Consider the following question: when would a court ever need to grant injunctive relief to remedy the invasion of the plaintiff’s property rights? I do not find any of my three economic interpretations of “irreparable harm” to have great explanatory power in answering this question. So I offer a new conjecture.
Although courts are comfortable with the counterfactual framework of the hypothetical, voluntary exchange, I hypothesize that they are uncomfortable with including large estimates of opportunity cost in the bargaining range of that model. Perhaps courts (and competition authorities, for that matter) do not fully understand the implications of Armen Alchian’s definition that cost in economics means opportunity cost. This unease increases if the would-be licensor’s opportunity costs exceed the would-be infringer’s maximum willingness to pay. (This condition is a standard fact pattern in any of the high-profile margin squeeze cases in Europe and the United States, in which the wholesale price of access to the essential input exceeds the retail price that the vertically integrated firm charges in the downstream market.)
Perhaps, too, courts care about appearances concerning their institutional competence. If no transaction occurs when the would-be licensor’s opportunity costs exceed the would-be infringer’s maximum willingness to pay, it may appear to outsiders to be the court’s fault in setting too high an access price. Consequently, when a court recognizes that the bargaining range is negative, it may prefer to grant a permanent injunction instead of awarding the patent holder damages that exceed what the infringer would have been willing to pay in a hypothetical, voluntary negotiation.

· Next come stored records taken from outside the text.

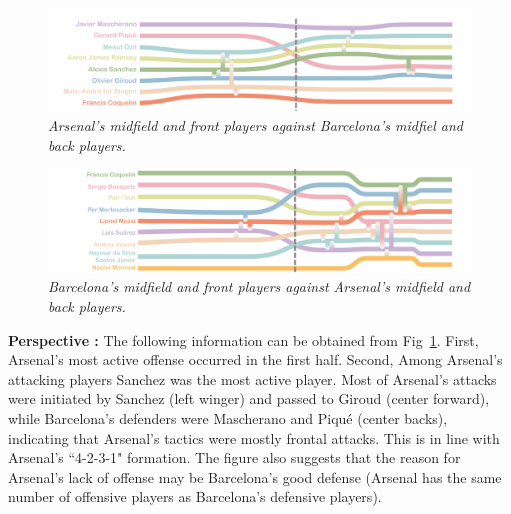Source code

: \documentclass[review,journal]{vgtc}         %
\begin{document}
\begin{figure}[t]
	\centering
	\includegraphics[width=\textwidth]{Fig/A2B.pdf}
		\vspace{-1.5em}
	\caption{ \textit{Arsenal’s midfield and front players against Barcelona’s midfiel and back players.} }
		\vspace{0em}
	\label{fig:fba2b}
\end{figure}

\begin{figure}[t]
	\centering
	\includegraphics[width=\textwidth]{Fig/B2A.pdf}
		\vspace{-1em}
	\caption{ \textit{Barcelona’s midfield and front players against Arsenal’s midfield and back players.} }
		\vspace{-1em}
	\label{fig:fbb2a}
\end{figure}


\textbf{Perspective :} The following information can be obtained from Fig~\ref{fig:fba2b}. First, Arsenal's most active offense occurred in the first half. Second, Among Arsenal's attacking players Sanchez was the most active player. Most of Arsenal's attacks were initiated by Sanchez (left winger) and passed to Giroud (center forward), while Barcelona's defenders were Mascherano and Piqué (center backs), indicating that Arsenal's tactics were mostly frontal attacks. This is in line with Arsenal's ``4-2-3-1" formation. The figure also suggests that the reason for Arsenal's lack of offense may be Barcelona's good defense (Arsenal has the same number of offensive players as Barcelona's defensive players).
\end{document}

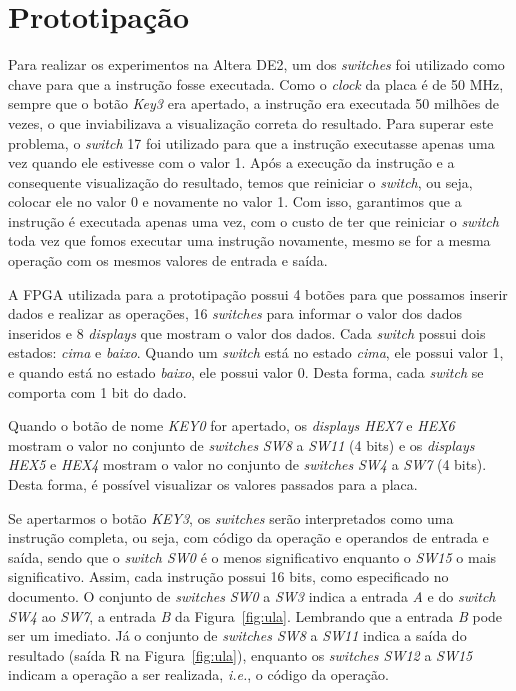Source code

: \documentclass[11pt,a4paper,titlepage]{article}
\begin{document}
\section{Prototipação}

Para realizar os experimentos na Altera DE2, um dos \textit{switches} foi utilizado como chave para que a instrução fosse executada. Como o \textit{clock} da placa é de 50 MHz, sempre que o botão \textit{Key3} era apertado, a instrução era executada 50 milhões de vezes, o que inviabilizava a visualização correta do resultado. Para superar este problema, o \textit{switch} 17 foi utilizado para que a instrução executasse apenas uma vez quando ele estivesse com o valor 1. Após a execução da instrução e a consequente visualização do resultado, temos que reiniciar o \textit{switch}, ou seja, colocar ele no valor 0 e novamente no valor 1. Com isso, garantimos que a instrução é executada apenas uma vez, com o custo de ter que reiniciar o \textit{switch} toda vez que fomos executar uma instrução novamente, mesmo se for a mesma operação com os mesmos valores de entrada e saída.

A FPGA utilizada para a prototipação possui 4 botões para que possamos inserir dados e realizar as operações, 16 \textit{switches} para informar o valor dos dados inseridos e 8 \textit{displays} que mostram o valor dos dados.
Cada \textit{switch} possui dois estados: \textit{cima} e \textit{baixo}.
Quando um \textit{switch} está no estado \textit{cima}, ele possui valor 1, e quando está no estado \textit{baixo}, ele possui valor 0.
Desta forma, cada \textit{switch} se comporta com 1 bit do dado.

Quando o botão de nome \textit{KEY0} for apertado, os \textit{displays HEX7} e \textit{HEX6} mostram o valor no conjunto de \textit{switches} \textit{SW8} a \textit{SW11} (4 bits) e os \textit{displays HEX5} e \textit{HEX4} mostram o valor no conjunto de \textit{switches} \textit{SW4} a \textit{SW7} (4 bits).
Desta forma, é possível visualizar os valores passados para a placa.

Se apertarmos o botão \textit{KEY3}, os \textit{switches} serão interpretados como uma instrução completa, ou seja, com código da operação e operandos de entrada e saída, sendo que o \textit{switch SW0} é o menos significativo enquanto o \textit{SW15} o mais significativo.
Assim, cada instrução possui 16 bits, como especificado no documento.
O conjunto de \textit{switches} \textit{SW0} a \textit{SW3} indica a entrada \textit{A} e do \textit{switch SW4} ao \textit{SW7}, a entrada \textit{B} da Figura~\ref{fig:ula}.
Lembrando que a entrada \textit{B} pode ser um imediato.
Já o conjunto de \textit{switches SW8} a \textit{SW11} indica a saída do resultado (saída R na Figura~\ref{fig:ula}), enquanto os \textit{switches SW12} a \textit{SW15} indicam a operação a ser realizada, \textit{i.e.}, o código da operação.
\end{document}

If my conjecture is correct, it may signal an innate appreciation by courts of the Coase Theorem. If the would-be licensee does not value the would-be licensor’s asset at the level of the would-be licensor’s opportunity cost, the court will have no comparative advantage over a bilateral negotiation in making a transaction occur that increases social welfare. Rather than state publicly that the correct price emerging from a hypothetical, voluntary transaction would exceed the would-be licensor’s willingness to pay, the court may prefer to say that it cannot measure the harm from the unauthorized use of the asset. In that case, the court would issue a permanent injunction, which would permit the parties’ own post-injunction negotiations to confirm, in private, the conclusion that no gains from trade exist.